**What to work on:** Answer with nothing except the number of lines in the listing that include the word "Cusp".

══════════

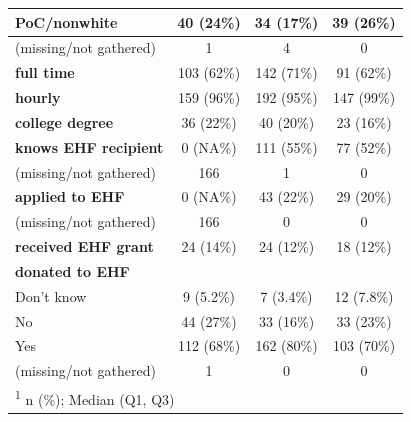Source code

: \documentclass[
  11pt,
  oneside]{article}
\begin{document}
\begin{table}
\begin{tabular}[t]{l|c|c|c}
\hline
\textbf{PoC/nonwhite} & 40 (24\%) & 34 (17\%) & 39 (26\%)\\
\hline
\hspace{1em}(missing/not gathered) & 1 & 4 & 0\\
\hline
\textbf{full time} & 103 (62\%) & 142 (71\%) & 91 (62\%)\\
\hline
\textbf{hourly} & 159 (96\%) & 192 (95\%) & 147 (99\%)\\
\hline
\textbf{college degree} & 36 (22\%) & 40 (20\%) & 23 (16\%)\\
\hline
\textbf{knows EHF recipient} & 0 (NA\%) & 111 (55\%) & 77 (52\%)\\
\hline
\hspace{1em}(missing/not gathered) & 166 & 1 & 0\\
\hline
\textbf{applied to EHF} & 0 (NA\%) & 43 (22\%) & 29 (20\%)\\
\hline
\hspace{1em}(missing/not gathered) & 166 & 0 & 0\\
\hline
\textbf{received EHF grant} & 24 (14\%) & 24 (12\%) & 18 (12\%)\\
\hline
\textbf{donated to EHF} &  &  & \\
\hline
\hspace{1em}Don’t know & 9 (5.2\%) & 7 (3.4\%) & 12 (7.8\%)\\
\hline
\hspace{1em}No & 44 (27\%) & 33 (16\%) & 33 (23\%)\\
\hline
\hspace{1em}Yes & 112 (68\%) & 162 (80\%) & 103 (70\%)\\
\hline
\hspace{1em}(missing/not gathered) & 1 & 0 & 0\\
\hline
\multicolumn{4}{l}{\rule{0pt}{1em}\textsuperscript{1} n (\%); Median (Q1, Q3)}\\
\end{tabular}
\end{table}
\end{document}
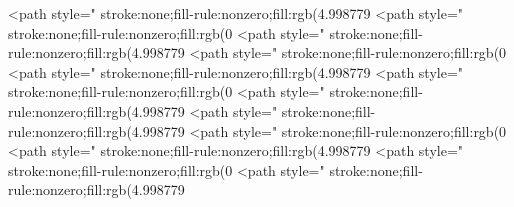 <path style=" stroke:none;fill-rule:nonzero;fill:rgb(4.998779%
<path style=" stroke:none;fill-rule:nonzero;fill:rgb(0%
<path style=" stroke:none;fill-rule:nonzero;fill:rgb(4.998779%
<path style=" stroke:none;fill-rule:nonzero;fill:rgb(0%
<path style=" stroke:none;fill-rule:nonzero;fill:rgb(4.998779%
<path style=" stroke:none;fill-rule:nonzero;fill:rgb(0%
<path style=" stroke:none;fill-rule:nonzero;fill:rgb(4.998779%
<path style=" stroke:none;fill-rule:nonzero;fill:rgb(4.998779%
<path style=" stroke:none;fill-rule:nonzero;fill:rgb(0%
<path style=" stroke:none;fill-rule:nonzero;fill:rgb(4.998779%
<path style=" stroke:none;fill-rule:nonzero;fill:rgb(0%
<path style=" stroke:none;fill-rule:nonzero;fill:rgb(4.998779%
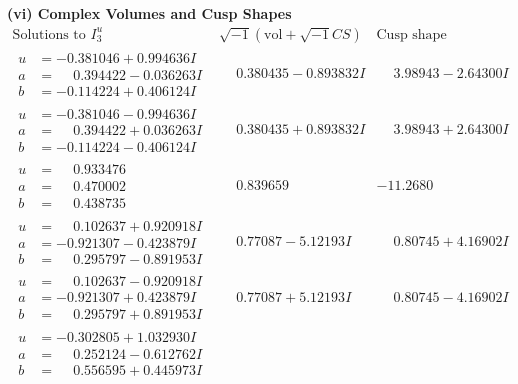 \documentclass[1p]{elsarticle_modified}
\theoremstyle{definition}
\newcommand{\I}{\sqrt{-1}}
\begin{document}
\newpage\flushleft \textbf{(vi) Complex Volumes and Cusp Shapes}
$$\begin{array}{c|c|c}  
\text{Solutions to }I^u_{3}& \I (\text{vol} + \sqrt{-1}CS) & \text{Cusp shape}\\
 \hline 
\begin{aligned}
u &= -0.381046 + 0.994636 I \\
a &= \phantom{-}0.394422 - 0.036263 I \\
b &= -0.114224 + 0.406124 I\end{aligned}
 & \phantom{-}0.380435 - 0.893832 I & \phantom{-}3.98943 - 2.64300 I \\ \hline\begin{aligned}
u &= -0.381046 - 0.994636 I \\
a &= \phantom{-}0.394422 + 0.036263 I \\
b &= -0.114224 - 0.406124 I\end{aligned}
 & \phantom{-}0.380435 + 0.893832 I & \phantom{-}3.98943 + 2.64300 I \\ \hline\begin{aligned}
u &= \phantom{-}0.933476\phantom{ +0.000000I} \\
a &= \phantom{-}0.470002\phantom{ +0.000000I} \\
b &= \phantom{-}0.438735\phantom{ +0.000000I}\end{aligned}
 & \phantom{-}0.839659\phantom{ +0.000000I} & -11.2680\phantom{ +0.000000I} \\ \hline\begin{aligned}
u &= \phantom{-}0.102637 + 0.920918 I \\
a &= -0.921307 - 0.423879 I \\
b &= \phantom{-}0.295797 - 0.891953 I\end{aligned}
 & \phantom{-}0.77087 - 5.12193 I & \phantom{-}0.80745 + 4.16902 I \\ \hline\begin{aligned}
u &= \phantom{-}0.102637 - 0.920918 I \\
a &= -0.921307 + 0.423879 I \\
b &= \phantom{-}0.295797 + 0.891953 I\end{aligned}
 & \phantom{-}0.77087 + 5.12193 I & \phantom{-}0.80745 - 4.16902 I \\ \hline\begin{aligned}
u &= -0.302805 + 1.032930 I \\
a &= \phantom{-}0.252124 - 0.612762 I \\
b &= \phantom{-}0.556595 + 0.445973 I\end{aligned}

\end{array}$$
\end{document}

══════════

**Solution to the exercise:** 2